In another volume⁠—“The Benson Murder Case”⁠—I have related how Vance happened to become involved in criminal investigation, and have also set forth the unique analytic methods of crime detection by which he solved the problem of Alvin Benson’s mysterious murder.

The present chronicle has to do with Vance’s solution of the brutal murder of Margaret Odell⁠—a cause célèbre which came to be known as the “Canary” murder. The strangeness, the daring, the seeming impenetrability of the crime marked it as one of the most singular and astonishing cases in New York’s police annals; and had it not been for Philo Vance’s participation in its solution, I firmly believe it would have remained one of the great unsolved mysteries of this country.

S. S. Van Dine.

New York.

Characters of the Book

  • Philo Vance.

  • John F.-X. Markham. District Attorney of New York County.

  • Margaret Odell (The “Canary”). Famous Broadway beauty and ex-Follies girl, who was mysteriously murdered in her apartment.

  • Amy Gibson. Margaret Odell’s maid.

  • Charles Cleaver. A man-about-town.

  • Kenneth Spotswoode. A manufacturer.

  • Louis Mannix. An importer.

  • Dr. Ambroise Lindquist. A fashionable neurologist.

  • Tony Skeel. A professional burglar.

  • William Elmer Jessup. Telephone operator.

  • Harry Spively. Telephone operator.

  • Alys La Fosse. A musical-comedy actress.

  • Wiley Allen. A gambler.

  • Potts. A street-cleaner.

  • Amos Feathergill. Assistant District Attorney.

  • William M. Moran. Commanding Officer of the Detective Bureau.

  • Ernest Heath. Sergeant of the Homicide Bureau.

  • Snitkin. Detective of the Homicide Bureau.

  • Guilfoyle. Detective of the Homicide Bureau.

  • Burke. Detective of the Homicide Bureau.

  • Tracy. Detective assigned to District Attorney’s office.

  • Deputy-Inspector Conrad Brenner. Burglar-tools expert.

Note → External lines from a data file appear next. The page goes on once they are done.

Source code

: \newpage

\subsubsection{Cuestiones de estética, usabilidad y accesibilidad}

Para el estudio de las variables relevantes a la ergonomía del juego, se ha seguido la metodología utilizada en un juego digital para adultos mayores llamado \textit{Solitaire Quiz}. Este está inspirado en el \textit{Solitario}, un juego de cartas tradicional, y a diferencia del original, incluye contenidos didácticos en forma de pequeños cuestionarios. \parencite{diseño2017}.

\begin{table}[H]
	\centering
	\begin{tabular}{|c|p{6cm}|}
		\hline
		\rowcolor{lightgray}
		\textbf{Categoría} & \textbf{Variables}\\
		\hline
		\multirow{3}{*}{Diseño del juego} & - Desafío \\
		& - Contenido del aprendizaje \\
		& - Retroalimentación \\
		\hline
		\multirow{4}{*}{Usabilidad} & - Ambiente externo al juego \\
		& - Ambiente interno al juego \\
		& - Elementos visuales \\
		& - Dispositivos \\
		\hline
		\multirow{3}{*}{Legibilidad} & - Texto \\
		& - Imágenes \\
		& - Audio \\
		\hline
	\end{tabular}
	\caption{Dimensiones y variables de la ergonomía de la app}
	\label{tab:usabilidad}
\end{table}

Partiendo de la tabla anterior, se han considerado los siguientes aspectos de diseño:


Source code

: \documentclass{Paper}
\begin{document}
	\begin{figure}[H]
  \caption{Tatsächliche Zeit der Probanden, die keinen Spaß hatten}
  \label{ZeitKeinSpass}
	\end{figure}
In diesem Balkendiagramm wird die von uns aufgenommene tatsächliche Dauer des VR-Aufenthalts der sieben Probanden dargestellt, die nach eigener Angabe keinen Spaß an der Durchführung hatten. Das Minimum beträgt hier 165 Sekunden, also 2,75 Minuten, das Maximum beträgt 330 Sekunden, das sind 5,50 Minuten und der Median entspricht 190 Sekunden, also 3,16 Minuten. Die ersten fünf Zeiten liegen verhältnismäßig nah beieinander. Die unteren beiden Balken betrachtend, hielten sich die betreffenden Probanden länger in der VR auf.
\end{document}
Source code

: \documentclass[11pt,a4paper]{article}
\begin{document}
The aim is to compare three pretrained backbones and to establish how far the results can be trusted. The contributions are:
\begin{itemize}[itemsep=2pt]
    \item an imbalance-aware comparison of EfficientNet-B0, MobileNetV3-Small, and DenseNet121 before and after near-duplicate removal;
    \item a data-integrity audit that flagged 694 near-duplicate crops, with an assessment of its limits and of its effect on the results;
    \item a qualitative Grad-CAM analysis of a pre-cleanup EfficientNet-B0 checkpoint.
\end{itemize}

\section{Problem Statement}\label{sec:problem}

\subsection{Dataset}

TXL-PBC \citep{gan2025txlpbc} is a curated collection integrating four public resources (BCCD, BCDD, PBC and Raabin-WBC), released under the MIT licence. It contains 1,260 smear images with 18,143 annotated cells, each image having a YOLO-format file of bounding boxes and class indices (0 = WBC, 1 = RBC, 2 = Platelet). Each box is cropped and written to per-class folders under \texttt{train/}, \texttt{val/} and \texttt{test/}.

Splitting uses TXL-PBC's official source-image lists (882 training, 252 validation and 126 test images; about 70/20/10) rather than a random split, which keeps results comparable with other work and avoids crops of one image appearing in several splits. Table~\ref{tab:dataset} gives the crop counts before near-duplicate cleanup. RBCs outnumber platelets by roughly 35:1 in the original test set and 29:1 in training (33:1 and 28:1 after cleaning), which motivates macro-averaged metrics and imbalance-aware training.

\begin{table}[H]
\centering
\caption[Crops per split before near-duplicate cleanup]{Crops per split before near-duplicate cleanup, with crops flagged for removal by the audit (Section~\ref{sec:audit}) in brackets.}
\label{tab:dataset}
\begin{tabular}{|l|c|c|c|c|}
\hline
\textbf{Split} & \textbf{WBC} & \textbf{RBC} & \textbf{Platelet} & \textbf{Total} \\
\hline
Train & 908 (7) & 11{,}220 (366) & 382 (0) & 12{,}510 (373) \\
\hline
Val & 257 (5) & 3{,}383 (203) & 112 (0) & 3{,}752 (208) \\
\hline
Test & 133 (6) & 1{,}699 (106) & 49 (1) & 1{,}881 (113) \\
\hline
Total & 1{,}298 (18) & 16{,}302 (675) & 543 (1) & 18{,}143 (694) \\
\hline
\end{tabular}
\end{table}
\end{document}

  • Captain Dubois. Fingerprint expert.

  • Detective Bellamy. Fingerprint expert.

  • Peter Quackenbush. Official photographer.

  • Dr. Doremus. Medical Examiner.

  • Swacker. Secretary to the District Attorney.

  • Currie. Vance’s valet.

The Canary Murder Case

I

The “Canary”

In the offices of the Homicide Bureau of the Detective Division of the New York Police Department, on the third floor of the Police Headquarters building in Center Street, there is a large steel filing cabinet; and within it, among thousands of others of its kind, there reposes a small green index-card on which is typed: “Odell, Margaret. 184 West 71st Street. Sept. 10.